Throughout
the 1920s and early 1930s, film-makers and critics argued about
film's purpose (as art, propaganda, education, entertainment), its
language and meaning, and its power to influence. At a time when
boundaries between politics and art were blurring, film was a hotly
contested site for the union of aesthetics, politics and violence.
In my paper I will examine H.D.'s essays on film and her poems "Projector"
and "Projector II" in relation to Leni Riefenstahl's Triumph
of the Will and Olympia. H.D., a modernist poet who believed that
filmic images, as psychological and visual symbols, represented
a universal understanding, and Riefenstahl, a film-maker concerned
with the creation of beauty regardless of political affiliations,
have much in common when it comes to aesthetics. During the late
twenties and early thirties, both demonstrated in their work (and
criticism) a fascination with transcendent beauty, bodies (in their
classical simplicity), sublime nature, the ecstasy of submission
to a god, a focus on images as psychological symbols of truth, restraint,
violence and militarism (both real and metaphorical). These issues
converge in interesting ways, especially in relation to the act
of watching film and H.D.'s personification of projection as the
god Hermes. The problem of abstracted images and the use of beauty
also find eloquent expression in H.D.'s Tribute to Freud. In it
she ponders the confusion of beauty, spectacle and violence contained
in various representations of a single image, the swastika. It is
both "confetti-like showers from the air, gilded paper swastikas"

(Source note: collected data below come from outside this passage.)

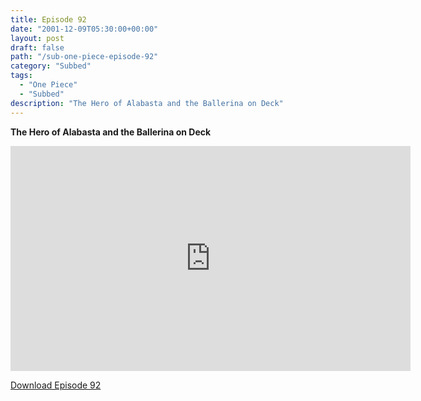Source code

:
 ```yaml
---
title: Episode 92
date: "2001-12-09T05:30:00+00:00"
layout: post
draft: false
path: "/sub-one-piece-episode-92"
category: "Subbed"
tags:
  - "One Piece"
  - "Subbed"
description: "The Hero of Alabasta and the Ballerina on Deck"
---
```


**The Hero of Alabasta and the Ballerina on Deck**

<iframe width="640" height="360" src="https://www.rapidvideo.com/e/FX3CGZDFZ9" frameborder="0" marginwidth=0 marginheight=0 scrolling=no allowfullscreen></iframe>

<a href="http://ouo.io/qs/eCodkFEQ?s=https://rapidvid.to/d/https://www.rapidvideo.com/e/FX3CGZDFZ9">Download Episode 92</a>
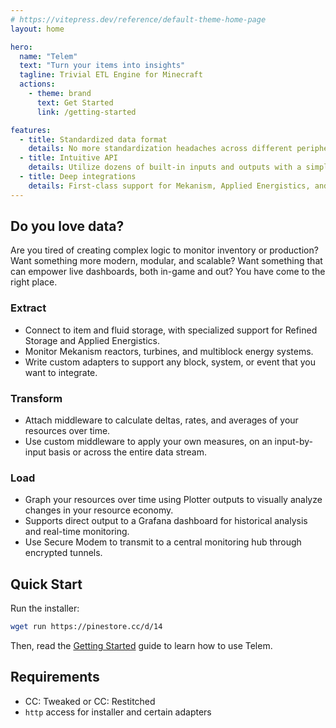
 ```yaml
---
# https://vitepress.dev/reference/default-theme-home-page
layout: home

hero:
  name: "Telem"
  text: "Turn your items into insights"
  tagline: Trivial ETL Engine for Minecraft
  actions:
    - theme: brand
      text: Get Started
      link: /getting-started

features:
  - title: Standardized data format
    details: No more standardization headaches across different peripherals
  - title: Intuitive API
    details: Utilize dozens of built-in inputs and outputs with a simple interface. Or write your own!
  - title: Deep integrations
    details: First-class support for Mekanism, Applied Energistics, and more
---
```


## Do you love data?

Are you tired of creating complex logic to monitor inventory or production? Want something more modern, modular, and scalable? Want something that can empower live dashboards, both in-game and out? You have come to the right place.

### Extract
* Connect to item and fluid storage, with specialized support for Refined Storage and Applied Energistics.
* Monitor Mekanism reactors, turbines, and multiblock energy systems.
* Write custom adapters to support any block, system, or event that you want to integrate.

### Transform
* Attach middleware to calculate deltas, rates, and averages of your resources over time.
* Use custom middleware to apply your own measures, on an input-by-input basis or across the entire data stream.

### Load
* Graph your resources over time using Plotter outputs to visually analyze changes in your resource economy.
* Supports direct output to a Grafana dashboard for historical analysis and real-time monitoring.
* Use Secure Modem to transmit to a central monitoring hub through encrypted tunnels.

## Quick Start

Run the installer:

```bash
wget run https://pinestore.cc/d/14
```

Then, read the [Getting Started](/getting-started) guide to learn how to use Telem.

## Requirements
- CC: Tweaked or CC: Restitched
- `http` access for installer and certain adapters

and "death-head chalkmarks." Is it possible to resist
fascism by "increas[ing] private beauty; the scattered beauty
which needs only to be combined by artists in order to become visible
to all," as Virginia Woolf suggests in Three Guineas? Or is
beauty inextricably tied up with the portrayal of power? By examining
the ways in which H.D. and Riefenstahl approach these various manifestations
of beauty and violence in their art and criticism, I will ascertain
how their images of beauty and violence work towards meaning literally
and metaphorically, psychologically and visually within the larger
context of aesthetics and politics in the early 20th century.